Las Vegas Sun

April 19, 2024

Economy:

Financial experts: Nevada’s economy will continue improving in years to come

State financial experts say preliminary numbers show that the Nevada economy is slowly growing and will continue to do so in 2014.

Testimony confirming that prediction was presented today to the Economic Forum, a panel of five economic and taxation experts from the private sector, which must in December 2014 estimate how much tax revenue the state will collect in fiscal years 2015-2017.

Deputy Legislative Fiscal Analyst Joe Reed said that for the first four months of this fiscal year, tax collections were $1.3 million higher than the forum predicted and one-tenth of a percent higher than the predicted $3.3 billion fiscal 2014 budget approved by the Nevada Legislature.

Reed, in reviewing the tax collections for this fiscal year, said the receipts from gaming, sales and business were down slightly.

But statistics show there has been a 14.3 percent increase in the live entertainment tax collected by gaming properties and a 38 percent gain in the real property transfer tax, which signals the recovery of home sales.

Tax collections from cigars and chewing tobacco have grown 27 percent in the first four months of the fiscal year, but collections from cigarette sales are 4.6 percent lower than forum forecasts.

Leanndra Copeland, economist for the Nevada Department of Employment, Training and Rehabilitation, said the unemployment rate — currently slightly higher than 9 percent — is expected to decline 1 percent in 2014 and half a percent in 2015.

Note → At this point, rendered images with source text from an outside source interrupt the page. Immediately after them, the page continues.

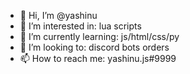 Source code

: - 👋 Hi, I’m @yashinu
- 👀 I’m interested in: lua scripts
- 🌱 I’m currently learning: js/html/css/py
- 💞️ I’m looking to: discord bots orders
- 📫 How to reach me: yashinu.js#9999
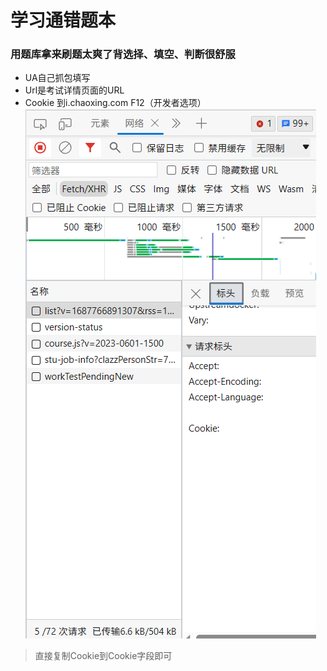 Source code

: # 学习通错题本
### 用题库拿来刷题太爽了背选择、填空、判断很舒服
- UA自己抓包填写
- Url是考试详情页面的URL
- Cookie 到i.chaoxing.com F12（开发者选项）
![Alt text](4b64f84fbee8793371f5bf8f35f6c4e.png)
> 直接复制Cookie到Cookie字段即可
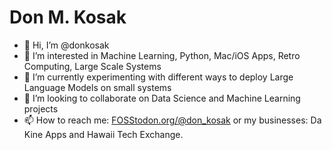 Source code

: # Don M. Kosak

- 👋 Hi, I’m @donkosak
- 👀 I’m interested in Machine Learning, Python, Mac/iOS Apps, Retro Computing, Large Scale Systems
- 🌱 I’m currently experimenting with different ways to deploy Large Language Models on small systems
- 💞️ I’m looking to collaborate on Data Science and Machine Learning projects
- 📫 How to reach me: <a rel="me" href="https://fosstodon.org/@don_kosak">FOSStodon.org/@don_kosak</a> or my businesses: Da Kine Apps and Hawaii Tech Exchange.

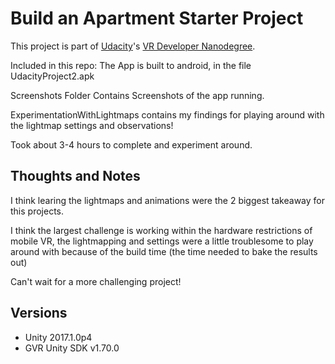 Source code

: # Build an Apartment Starter Project

This project is part of [Udacity](https://www.udacity.com "Udacity - Be in demand")'s [VR Developer Nanodegree](https://www.udacity.com/course/vr-developer-nanodegree--nd017).

Included in this repo:
The App is built to android, in the file UdacityProject2.apk

Screenshots Folder Contains Screenshots of the app running.

ExperimentationWithLightmaps contains my findings for playing around with the lightmap settings and observations!

Took about 3-4 hours to complete and experiment around.

## Thoughts and Notes
I think learing the lightmaps and animations were the 2 biggest takeaway for this projects.

I think the largest challenge is working within the hardware restrictions of mobile VR, the lightmapping and settings were a little troublesome to play around with because of the build time (the time needed to bake the results out)

Can't wait for a more challenging project!

## Versions
- Unity 2017.1.0p4
- GVR Unity SDK v1.70.0
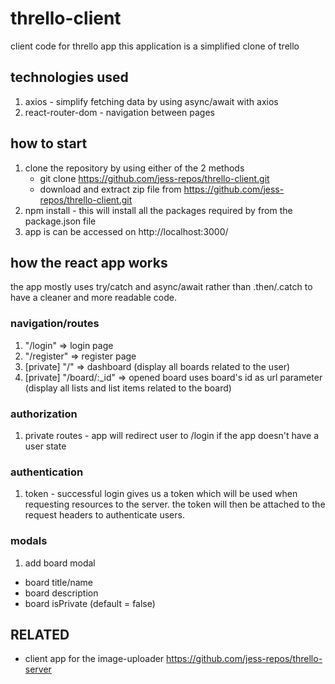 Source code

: # thrello-client

client code for thrello app
this application is a simplified clone of trello

## technologies used

1. axios - simplify fetching data by using async/await with axios
2. react-router-dom - navigation between pages

## how to start

1. clone the repository by using either of the 2 methods
   - git clone https://github.com/jess-repos/thrello-client.git
   - download and extract zip file from https://github.com/jess-repos/thrello-client.git
2. npm install - this will install all the packages required by from the package.json file
3. app is can be accessed on http://localhost:3000/

## how the react app works

the app mostly uses try/catch and async/await rather than .then/.catch to have a cleaner and more readable code.

### navigation/routes

1. "/login" => login page
2. "/register" => register page
3. [private] "/" => dashboard (display all boards related to the user)
4. [private] "/board/:\_id" => opened board uses board's id as url parameter (display all lists and list items related to the board)

### authorization

1. private routes - app will redirect user to /login if the app doesn't have a user state

### authentication

1. token - successful login gives us a token which will be used when requesting resources to the server. the token will then be attached to the request headers to authenticate users.

### modals

1. add board modal

- board title/name
- board description
- board isPrivate (default = false)

## RELATED

- client app for the image-uploader https://github.com/jess-repos/thrello-server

Copeland said Nevada lost 200,000 jobs during the recession but has recovered about 50,000.

Steve Hill, executive director of the state Office of Economic Development, told the forum that 4,386 jobs — with an average wage of $22.89 an hour — have been created this year in companies that have been given tax breaks for sales, business and personal property.

Tina Quigley, general manager of the Southern Nevada Regional Transportation Commission, said the gasoline tax increase in the Las Vegas area will allow the issuance of $700 million in bonds for road projects, including the first phase of Interstate 11 — which will eventually connect Las Vegas with Phoenix — and construction on the 215 Beltway. These projects also will put more people to work, she said.

The Clark County Commission authorized the increase of 3.2 cents per gallon for each of the next three years.